The Saratoga Battlefield is considered one of the signature pieces
of the National Parks Service’s historical parks network, and so we are proud
of the work Skidmore students have done to help advance the work done there at
the Battlefield. Not only has the work been academically sound, we
believe it has also been a vital part of the College’s commitment to educating
students with an eye towards broader civic engagement.
This past summer, History and American Studies double-major
Meaghan McDonald won a See-Beyond Grant to intern at the battlefield.
Over two months of the summer, she gave tours of the General Philip
Schuyler House and conducted research on the revolutionary war figure and his
country estate.

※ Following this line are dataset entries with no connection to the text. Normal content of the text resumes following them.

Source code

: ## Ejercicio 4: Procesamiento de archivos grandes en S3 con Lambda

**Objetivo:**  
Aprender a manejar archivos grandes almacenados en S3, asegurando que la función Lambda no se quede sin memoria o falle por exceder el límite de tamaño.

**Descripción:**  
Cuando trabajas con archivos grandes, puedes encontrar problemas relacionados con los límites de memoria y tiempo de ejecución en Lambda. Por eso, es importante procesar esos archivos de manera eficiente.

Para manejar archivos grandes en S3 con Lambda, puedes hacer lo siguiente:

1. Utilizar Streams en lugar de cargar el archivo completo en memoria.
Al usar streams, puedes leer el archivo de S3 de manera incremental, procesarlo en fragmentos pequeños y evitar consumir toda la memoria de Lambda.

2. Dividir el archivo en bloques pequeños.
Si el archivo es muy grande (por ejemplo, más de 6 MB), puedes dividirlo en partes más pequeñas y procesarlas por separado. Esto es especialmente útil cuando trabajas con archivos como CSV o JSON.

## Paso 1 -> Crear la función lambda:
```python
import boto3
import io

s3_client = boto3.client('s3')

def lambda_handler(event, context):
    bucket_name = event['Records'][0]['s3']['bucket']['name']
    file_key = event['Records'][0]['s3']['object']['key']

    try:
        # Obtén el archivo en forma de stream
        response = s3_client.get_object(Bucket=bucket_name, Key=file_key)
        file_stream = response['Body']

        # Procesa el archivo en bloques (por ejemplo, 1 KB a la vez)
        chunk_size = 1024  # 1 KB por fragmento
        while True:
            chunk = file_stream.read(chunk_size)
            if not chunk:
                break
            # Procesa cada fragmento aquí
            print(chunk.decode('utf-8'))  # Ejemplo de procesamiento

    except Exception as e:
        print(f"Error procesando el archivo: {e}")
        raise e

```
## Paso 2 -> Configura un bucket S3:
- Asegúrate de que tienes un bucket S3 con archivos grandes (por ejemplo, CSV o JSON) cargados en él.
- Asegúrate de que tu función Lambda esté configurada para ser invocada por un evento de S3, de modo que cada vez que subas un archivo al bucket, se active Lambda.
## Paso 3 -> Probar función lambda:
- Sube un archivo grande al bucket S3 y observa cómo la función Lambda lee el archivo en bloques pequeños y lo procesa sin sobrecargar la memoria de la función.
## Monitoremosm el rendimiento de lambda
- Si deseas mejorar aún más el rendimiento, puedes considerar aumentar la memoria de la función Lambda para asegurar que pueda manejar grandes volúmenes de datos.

As part of that research she read and transcribed his obscure
1802 diary, which details his work on building what would become a significant
early canal system in the U.S.
Meaghan will present her work
in a lecture entitled, “Schuyler’s Canal Venture: The Hard Work of Building
America’s Economic Infrastructure.” The lecture will take place in Davis
auditorium beginning at 7PM. A small reception, hosted by the History
Department, will follow.
As part of our collaboration with the National Parks Service,
Meaghan’s lecture will be part of the monthly meeting of the Friends of the
Saratoga Battlefield Group, which is an advisory council for the park.
We’re happy to welcome the Friends to Skidmore once again, and we look
forward to another exciting lecture about the collaborative work that Skidmore
and the National Historical Park have been able to achieve.